YOUR GOAL ::
Which lines of the entries contain the string "label"? Copy each of them.
SUPPLIED DATA: Begin
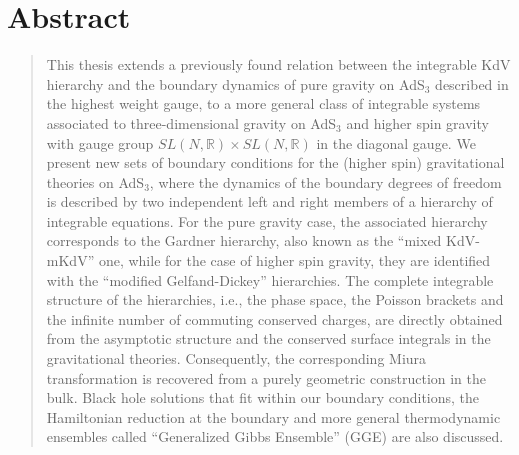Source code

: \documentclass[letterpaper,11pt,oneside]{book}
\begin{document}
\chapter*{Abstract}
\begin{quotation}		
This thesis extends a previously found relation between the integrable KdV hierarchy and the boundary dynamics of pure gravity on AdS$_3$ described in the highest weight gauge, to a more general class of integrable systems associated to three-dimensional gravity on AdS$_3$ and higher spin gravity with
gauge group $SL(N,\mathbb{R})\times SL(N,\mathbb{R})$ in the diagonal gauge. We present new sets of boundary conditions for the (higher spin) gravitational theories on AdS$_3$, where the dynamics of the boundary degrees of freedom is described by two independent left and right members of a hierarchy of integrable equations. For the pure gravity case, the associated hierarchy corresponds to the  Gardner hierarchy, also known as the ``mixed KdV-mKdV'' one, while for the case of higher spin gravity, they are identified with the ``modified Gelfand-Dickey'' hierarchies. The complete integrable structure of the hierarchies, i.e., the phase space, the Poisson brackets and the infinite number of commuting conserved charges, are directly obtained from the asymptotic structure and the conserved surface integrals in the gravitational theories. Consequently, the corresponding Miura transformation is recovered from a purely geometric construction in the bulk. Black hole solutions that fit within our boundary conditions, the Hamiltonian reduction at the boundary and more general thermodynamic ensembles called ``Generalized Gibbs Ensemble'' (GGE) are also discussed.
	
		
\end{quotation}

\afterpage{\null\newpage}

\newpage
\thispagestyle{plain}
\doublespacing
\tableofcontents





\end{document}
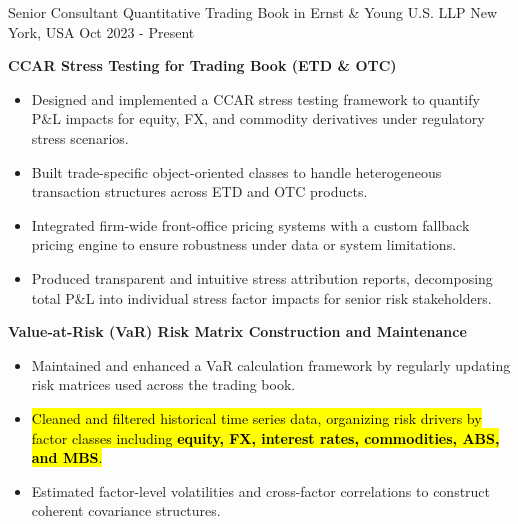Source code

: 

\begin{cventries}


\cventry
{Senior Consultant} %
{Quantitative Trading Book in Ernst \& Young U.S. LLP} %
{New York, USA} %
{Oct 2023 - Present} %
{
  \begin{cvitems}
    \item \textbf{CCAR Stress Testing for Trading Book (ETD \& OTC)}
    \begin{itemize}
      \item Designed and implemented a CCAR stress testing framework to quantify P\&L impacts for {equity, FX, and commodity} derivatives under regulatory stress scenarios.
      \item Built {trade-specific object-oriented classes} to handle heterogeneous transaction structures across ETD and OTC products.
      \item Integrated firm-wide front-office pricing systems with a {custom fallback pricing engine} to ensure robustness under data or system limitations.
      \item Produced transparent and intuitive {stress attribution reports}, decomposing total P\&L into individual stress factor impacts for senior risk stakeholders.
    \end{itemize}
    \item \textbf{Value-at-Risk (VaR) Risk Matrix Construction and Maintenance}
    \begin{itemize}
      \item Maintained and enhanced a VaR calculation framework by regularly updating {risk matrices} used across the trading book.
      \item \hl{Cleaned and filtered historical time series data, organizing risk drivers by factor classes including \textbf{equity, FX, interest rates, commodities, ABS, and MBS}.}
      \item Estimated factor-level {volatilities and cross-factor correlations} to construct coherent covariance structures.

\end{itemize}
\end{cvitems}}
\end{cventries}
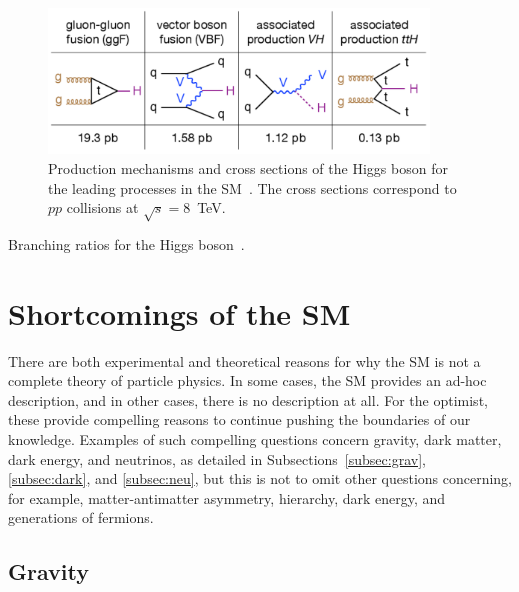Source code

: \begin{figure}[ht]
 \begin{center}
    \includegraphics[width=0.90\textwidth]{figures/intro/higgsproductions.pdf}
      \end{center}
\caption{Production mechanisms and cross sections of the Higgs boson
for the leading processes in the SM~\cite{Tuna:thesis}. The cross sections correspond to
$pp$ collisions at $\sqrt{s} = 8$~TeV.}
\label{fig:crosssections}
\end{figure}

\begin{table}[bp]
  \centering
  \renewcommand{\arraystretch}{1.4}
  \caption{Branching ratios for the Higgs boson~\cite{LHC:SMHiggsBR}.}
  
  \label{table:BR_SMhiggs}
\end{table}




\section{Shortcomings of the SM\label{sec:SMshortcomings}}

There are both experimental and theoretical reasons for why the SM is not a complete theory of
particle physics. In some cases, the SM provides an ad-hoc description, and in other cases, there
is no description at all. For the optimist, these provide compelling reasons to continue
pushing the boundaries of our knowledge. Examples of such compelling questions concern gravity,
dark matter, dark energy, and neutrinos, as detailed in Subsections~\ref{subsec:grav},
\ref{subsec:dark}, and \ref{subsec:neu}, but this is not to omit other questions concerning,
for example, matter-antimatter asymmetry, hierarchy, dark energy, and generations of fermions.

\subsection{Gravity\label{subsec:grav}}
SUPPLIED DATA: End
SUPPLIED DATA: Begin
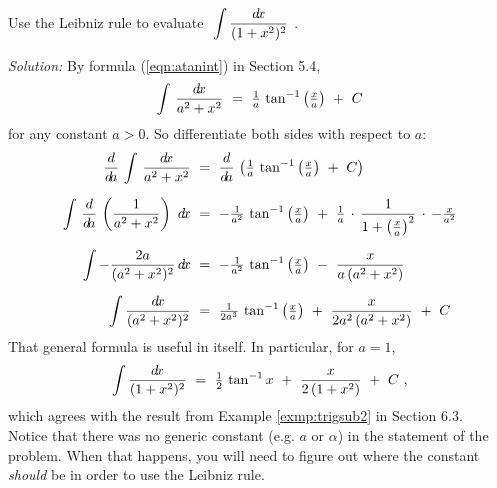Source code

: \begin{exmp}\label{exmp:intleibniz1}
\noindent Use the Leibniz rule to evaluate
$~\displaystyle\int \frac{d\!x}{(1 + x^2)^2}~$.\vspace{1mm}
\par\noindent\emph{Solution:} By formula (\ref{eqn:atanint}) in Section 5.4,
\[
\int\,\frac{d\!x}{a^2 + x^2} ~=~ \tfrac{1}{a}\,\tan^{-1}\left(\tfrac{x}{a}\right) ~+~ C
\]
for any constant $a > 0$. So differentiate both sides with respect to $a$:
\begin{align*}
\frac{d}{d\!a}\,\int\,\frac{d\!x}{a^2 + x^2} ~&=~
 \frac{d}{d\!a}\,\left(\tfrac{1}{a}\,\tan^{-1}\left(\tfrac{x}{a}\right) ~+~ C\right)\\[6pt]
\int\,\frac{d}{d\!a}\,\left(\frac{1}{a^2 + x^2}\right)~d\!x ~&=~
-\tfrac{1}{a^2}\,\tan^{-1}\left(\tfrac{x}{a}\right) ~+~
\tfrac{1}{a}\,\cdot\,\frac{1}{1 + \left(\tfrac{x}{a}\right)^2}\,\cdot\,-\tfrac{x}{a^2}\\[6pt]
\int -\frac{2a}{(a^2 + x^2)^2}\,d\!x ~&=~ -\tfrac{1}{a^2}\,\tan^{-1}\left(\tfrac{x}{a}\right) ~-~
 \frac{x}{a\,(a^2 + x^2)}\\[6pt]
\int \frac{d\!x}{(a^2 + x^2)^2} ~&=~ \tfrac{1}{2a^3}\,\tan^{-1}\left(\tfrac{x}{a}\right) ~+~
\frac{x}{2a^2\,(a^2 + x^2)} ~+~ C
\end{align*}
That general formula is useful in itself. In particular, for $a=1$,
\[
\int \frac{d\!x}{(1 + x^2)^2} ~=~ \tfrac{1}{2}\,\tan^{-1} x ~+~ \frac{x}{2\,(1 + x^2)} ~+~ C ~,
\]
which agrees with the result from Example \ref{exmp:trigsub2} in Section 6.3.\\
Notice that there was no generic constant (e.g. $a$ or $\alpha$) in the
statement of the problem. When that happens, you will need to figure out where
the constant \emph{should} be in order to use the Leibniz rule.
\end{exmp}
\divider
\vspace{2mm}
SUPPLIED DATA: End
RESULT OF THIS EXERCISE ::
\label{fig:crosssections}
  \label{table:BR_SMhiggs}
\section{Shortcomings of the SM\label{sec:SMshortcomings}}
\subsection{Gravity\label{subsec:grav}}
: \begin{exmp}\label{exmp:intleibniz1}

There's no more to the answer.